● About this exercise
Look below and pull out each line with the word "path".

● Source data

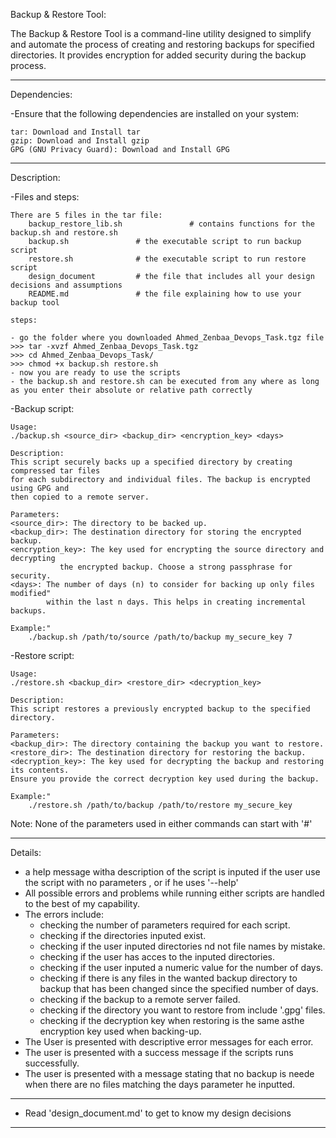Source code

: Backup & Restore Tool:

The Backup & Restore Tool is a command-line utility designed to simplify and automate the process of creating 
and restoring backups for specified directories. It provides encryption for added security during the backup process.

--------------------------------------------------------------------------------------------------------------------------------------------------------------------------------------------------------

Dependencies:

-Ensure that the following dependencies are installed on your system:

    tar: Download and Install tar
    gzip: Download and Install gzip
    GPG (GNU Privacy Guard): Download and Install GPG


--------------------------------------------------------------------------------------------------------------------------------------------------------------------------------------------------------

Description:


-Files and steps:

	There are 5 files in the tar file:
		backup_restore_lib.sh              	# contains functions for the backup.sh and restore.sh
		backup.sh				# the executable script to run backup script
		restore.sh				# the executable script to run restore script
		design_document			# the file that includes all your design decisions and assumptions
		README.md				# the file explaining how to use your backup tool
	
	steps:
	
	- go the folder where you downloaded Ahmed_Zenbaa_Devops_Task.tgz file
	>>>	tar -xvzf Ahmed_Zenbaa_Devops_Task.tgz
	>>>	cd Ahmed_Zenbaa_Devops_Task/
	>>>	chmod +x backup.sh restore.sh
	- now you are ready to use the scripts
	- the backup.sh and restore.sh can be executed from any where as long as you enter their absolute or relative path correctly
		
	
-Backup script:

	Usage:
	./backup.sh <source_dir> <backup_dir> <encryption_key> <days>

	Description:
	This script securely backs up a specified directory by creating compressed tar files
	for each subdirectory and individual files. The backup is encrypted using GPG and 
	then copied to a remote server.
	
	Parameters:
	<source_dir>: The directory to be backed up.
	<backup_dir>: The destination directory for storing the encrypted backup.
	<encryption_key>: The key used for encrypting the source directory and decrypting
			   the encrypted backup. Choose a strong passphrase for security.
	<days>: The number of days (n) to consider for backing up only files modified"
	        within the last n days. This helps in creating incremental backups.
	
	Example:"
        ./backup.sh /path/to/source /path/to/backup my_secure_key 7




-Restore script:

	Usage:
	./restore.sh <backup_dir> <restore_dir> <decryption_key>

	Description:
	This script restores a previously encrypted backup to the specified directory.
	
	Parameters:
	<backup_dir>: The directory containing the backup you want to restore.
	<restore_dir>: The destination directory for restoring the backup.
	<decryption_key>: The key used for decrypting the backup and restoring its contents.
	Ensure you provide the correct decryption key used during the backup.
	
	Example:"
        ./restore.sh /path/to/backup /path/to/restore my_secure_key





Note: None of the parameters used in either commands can start with '#'

--------------------------------------------------------------------------------------------------------------------------------------------------------------------------------------------------------

Details:

- a help message witha description of the script is inputed if the user use the script with no parameters
  , or if he uses '--help'
- All possible errors and problems while running either scripts are handled to the best of my capability.
- The errors include:
	- checking the number of parameters required for each script.
	- checking if the directories inputed exist.
	- checking if the user inputed directories nd not file names by mistake.
	- checking if the user has acces to the inputed directories.
	- checking if the user inputed a numeric value for the number of days.
	- checking if there is any files in the wanted backup directory to backup that has been changed since the specified number of days.
	- checking if the backup to a remote server failed.
	- checking if the directory you want to restore from include '.gpg' files.
	- checking if the decryption key when restoring is the same asthe encryption key used when backing-up.
- The User is presented with descriptive error messages for each error.
- The user is presented with a success message if the scripts runs successfully.
- The user is presented with a message stating that no backup is neede when there are no files matching the days parameter he inputted.


--------------------------------------------------------------------------------------------------------------------------------------------------------------------------------------------------------

- Read 'design_document.md' to get to know my design decisions

--------------------------------------------------------------------------------------------------------------------------------------------------------------------------------------------------------




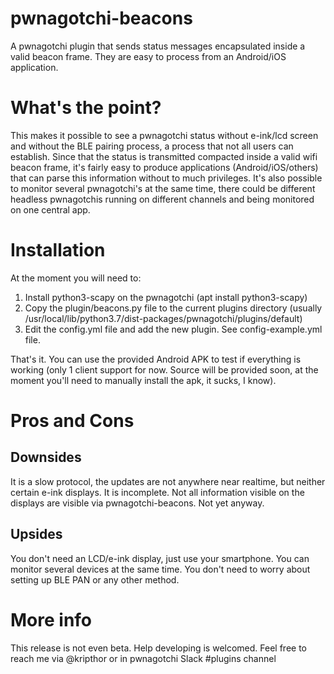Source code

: # pwnagotchi-beacons
A pwnagotchi plugin that sends status messages encapsulated inside a valid beacon frame. They are easy to process from an Android/iOS application.

# What's the point?
This makes it possible to see a pwnagotchi status without e-ink/lcd screen and without the BLE pairing process, a process that not all users can establish. Since that the status is transmitted compacted inside a valid wifi beacon frame, it's fairly easy to produce applications (Android/iOS/others) that can parse this information without to much privileges.
It's also possible to monitor several pwnagotchi's at the same time, there could be different headless pwnagotchis running on different channels and being monitored on one central app.

# Installation
At the moment you will need to:
1. Install python3-scapy on the pwnagotchi (apt install python3-scapy)
2. Copy the plugin/beacons.py file to the current plugins directory (usually /usr/local/lib/python3.7/dist-packages/pwnagotchi/plugins/default)
3. Edit the config.yml file and add the new plugin. See config-example.yml file.

That's it. You can use the provided Android APK to test if everything is working (only 1 client support for now. Source will be provided soon, at the moment you'll need to manually install the apk, it sucks, I know).

# Pros and Cons
## Downsides
It is a slow protocol, the updates are not anywhere near realtime, but neither certain e-ink displays.
It is incomplete. Not all information visible on the displays are visible via pwnagotchi-beacons. Not yet anyway.

## Upsides
You don't need an LCD/e-ink display, just use your smartphone.
You can monitor several devices at the same time.
You don't need to worry about setting up BLE PAN or any other method.

# More info
This release is not even beta. Help developing is welcomed.
Feel free to reach me via @kripthor or in pwnagotchi Slack #plugins channel


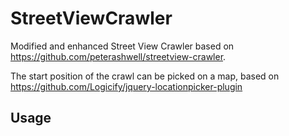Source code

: # StreetViewCrawler
Modified and enhanced Street View Crawler based on https://github.com/peterashwell/streetview-crawler.

The start position of the crawl can be picked on a map, based on https://github.com/Logicify/jquery-locationpicker-plugin

## Usage
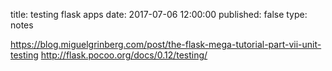 title: testing flask apps
date: 2017-07-06 12:00:00
published: false
type: notes

https://blog.miguelgrinberg.com/post/the-flask-mega-tutorial-part-vii-unit-testing
http://flask.pocoo.org/docs/0.12/testing/
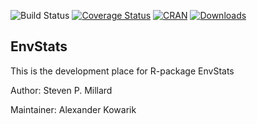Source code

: ![Build Status](https://travis-ci.org/alexkowa/EnvStats.svg?branch=master)
[![Coverage Status](https://coveralls.io/repos/github/alexkowa/EnvStats/badge.svg?branch=master)](https://coveralls.io/github/alexkowa/EnvStats?branch=master)
[![CRAN](http://www.r-pkg.org/badges/version/EnvStats)](https://CRAN.R-project.org/package=EnvStats)
[![Downloads](http://cranlogs.r-pkg.org/badges/EnvStats)](https://CRAN.R-project.org/package=EnvStats)

## EnvStats

This is the development place for R-package EnvStats

Author: Steven P. Millard

Maintainer: Alexander Kowarik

● Task result
	- the backup.sh and restore.sh can be executed from any where as long as you enter their absolute or relative path correctly
        ./backup.sh /path/to/source /path/to/backup my_secure_key 7
        ./restore.sh /path/to/backup /path/to/restore my_secure_key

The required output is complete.